WORK REQUIRED:
Which lines of the entries contain the word "output"? Please list them.

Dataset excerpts
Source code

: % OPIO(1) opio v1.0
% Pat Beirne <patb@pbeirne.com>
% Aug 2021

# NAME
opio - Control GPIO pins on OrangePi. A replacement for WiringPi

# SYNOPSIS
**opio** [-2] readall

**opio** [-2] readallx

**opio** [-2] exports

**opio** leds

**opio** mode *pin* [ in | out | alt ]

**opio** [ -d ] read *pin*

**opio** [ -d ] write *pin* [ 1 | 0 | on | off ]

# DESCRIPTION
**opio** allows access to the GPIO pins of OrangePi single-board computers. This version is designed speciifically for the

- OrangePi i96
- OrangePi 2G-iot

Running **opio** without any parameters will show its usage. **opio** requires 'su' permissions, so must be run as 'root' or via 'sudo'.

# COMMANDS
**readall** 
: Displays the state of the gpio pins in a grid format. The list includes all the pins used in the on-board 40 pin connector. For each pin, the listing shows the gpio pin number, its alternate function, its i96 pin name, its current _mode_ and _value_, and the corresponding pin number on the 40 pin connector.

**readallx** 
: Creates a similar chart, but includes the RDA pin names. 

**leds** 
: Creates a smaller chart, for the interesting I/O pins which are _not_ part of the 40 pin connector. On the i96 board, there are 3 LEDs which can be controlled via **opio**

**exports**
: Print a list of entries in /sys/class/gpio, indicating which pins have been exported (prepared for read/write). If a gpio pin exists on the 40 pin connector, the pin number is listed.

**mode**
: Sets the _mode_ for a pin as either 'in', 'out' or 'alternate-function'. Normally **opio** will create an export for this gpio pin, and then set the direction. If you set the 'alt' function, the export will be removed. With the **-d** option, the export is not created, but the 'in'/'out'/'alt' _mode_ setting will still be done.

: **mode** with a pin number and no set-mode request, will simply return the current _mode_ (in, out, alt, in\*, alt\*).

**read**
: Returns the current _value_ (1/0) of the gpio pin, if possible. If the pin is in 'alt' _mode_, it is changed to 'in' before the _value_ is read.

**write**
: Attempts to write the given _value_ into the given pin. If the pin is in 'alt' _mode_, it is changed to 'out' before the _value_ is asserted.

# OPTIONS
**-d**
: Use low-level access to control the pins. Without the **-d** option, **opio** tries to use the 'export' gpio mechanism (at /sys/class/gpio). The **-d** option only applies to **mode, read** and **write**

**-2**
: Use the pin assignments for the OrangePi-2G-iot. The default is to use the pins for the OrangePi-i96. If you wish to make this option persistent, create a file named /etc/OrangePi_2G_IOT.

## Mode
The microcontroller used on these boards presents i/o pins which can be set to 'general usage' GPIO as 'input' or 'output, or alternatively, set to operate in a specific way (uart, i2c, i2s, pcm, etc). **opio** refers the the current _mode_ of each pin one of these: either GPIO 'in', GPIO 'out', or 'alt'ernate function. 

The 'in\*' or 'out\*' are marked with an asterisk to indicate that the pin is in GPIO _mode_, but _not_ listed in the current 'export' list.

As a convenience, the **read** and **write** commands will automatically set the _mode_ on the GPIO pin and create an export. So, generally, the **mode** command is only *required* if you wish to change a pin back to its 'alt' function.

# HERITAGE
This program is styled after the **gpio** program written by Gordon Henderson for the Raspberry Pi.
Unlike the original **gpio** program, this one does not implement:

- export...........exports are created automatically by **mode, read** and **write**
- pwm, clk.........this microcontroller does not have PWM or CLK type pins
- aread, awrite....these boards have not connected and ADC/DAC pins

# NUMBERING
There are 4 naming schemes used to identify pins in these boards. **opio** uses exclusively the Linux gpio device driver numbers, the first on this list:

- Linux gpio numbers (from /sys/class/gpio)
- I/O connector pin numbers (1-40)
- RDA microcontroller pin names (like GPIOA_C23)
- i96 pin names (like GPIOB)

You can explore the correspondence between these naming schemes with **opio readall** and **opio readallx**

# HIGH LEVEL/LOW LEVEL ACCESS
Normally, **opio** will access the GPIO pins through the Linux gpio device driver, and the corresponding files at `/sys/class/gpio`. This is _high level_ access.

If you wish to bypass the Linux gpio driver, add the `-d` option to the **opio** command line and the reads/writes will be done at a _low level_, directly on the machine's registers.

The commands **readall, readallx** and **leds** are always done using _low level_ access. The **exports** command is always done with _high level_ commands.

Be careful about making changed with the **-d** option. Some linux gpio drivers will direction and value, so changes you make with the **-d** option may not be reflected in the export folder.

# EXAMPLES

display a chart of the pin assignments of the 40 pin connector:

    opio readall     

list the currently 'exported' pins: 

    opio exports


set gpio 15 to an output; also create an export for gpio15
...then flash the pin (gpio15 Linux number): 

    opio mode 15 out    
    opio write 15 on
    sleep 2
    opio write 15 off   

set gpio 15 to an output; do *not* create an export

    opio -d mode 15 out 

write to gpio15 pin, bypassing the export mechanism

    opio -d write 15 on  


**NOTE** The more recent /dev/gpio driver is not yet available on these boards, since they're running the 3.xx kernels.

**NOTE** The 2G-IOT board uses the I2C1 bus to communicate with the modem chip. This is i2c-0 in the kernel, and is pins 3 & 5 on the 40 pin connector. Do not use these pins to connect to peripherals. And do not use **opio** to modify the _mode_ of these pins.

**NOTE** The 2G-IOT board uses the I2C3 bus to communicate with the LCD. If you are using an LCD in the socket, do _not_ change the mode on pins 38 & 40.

WRITTEN SOLUTION:
The microcontroller used on these boards presents i/o pins which can be set to 'general usage' GPIO as 'input' or 'output, or alternatively, set to operate in a specific way (uart, i2c, i2s, pcm, etc). **opio** refers the the current _mode_ of each pin one of these: either GPIO 'in', GPIO 'out', or 'alt'ernate function. 
set gpio 15 to an output; also create an export for gpio15
set gpio 15 to an output; do *not* create an export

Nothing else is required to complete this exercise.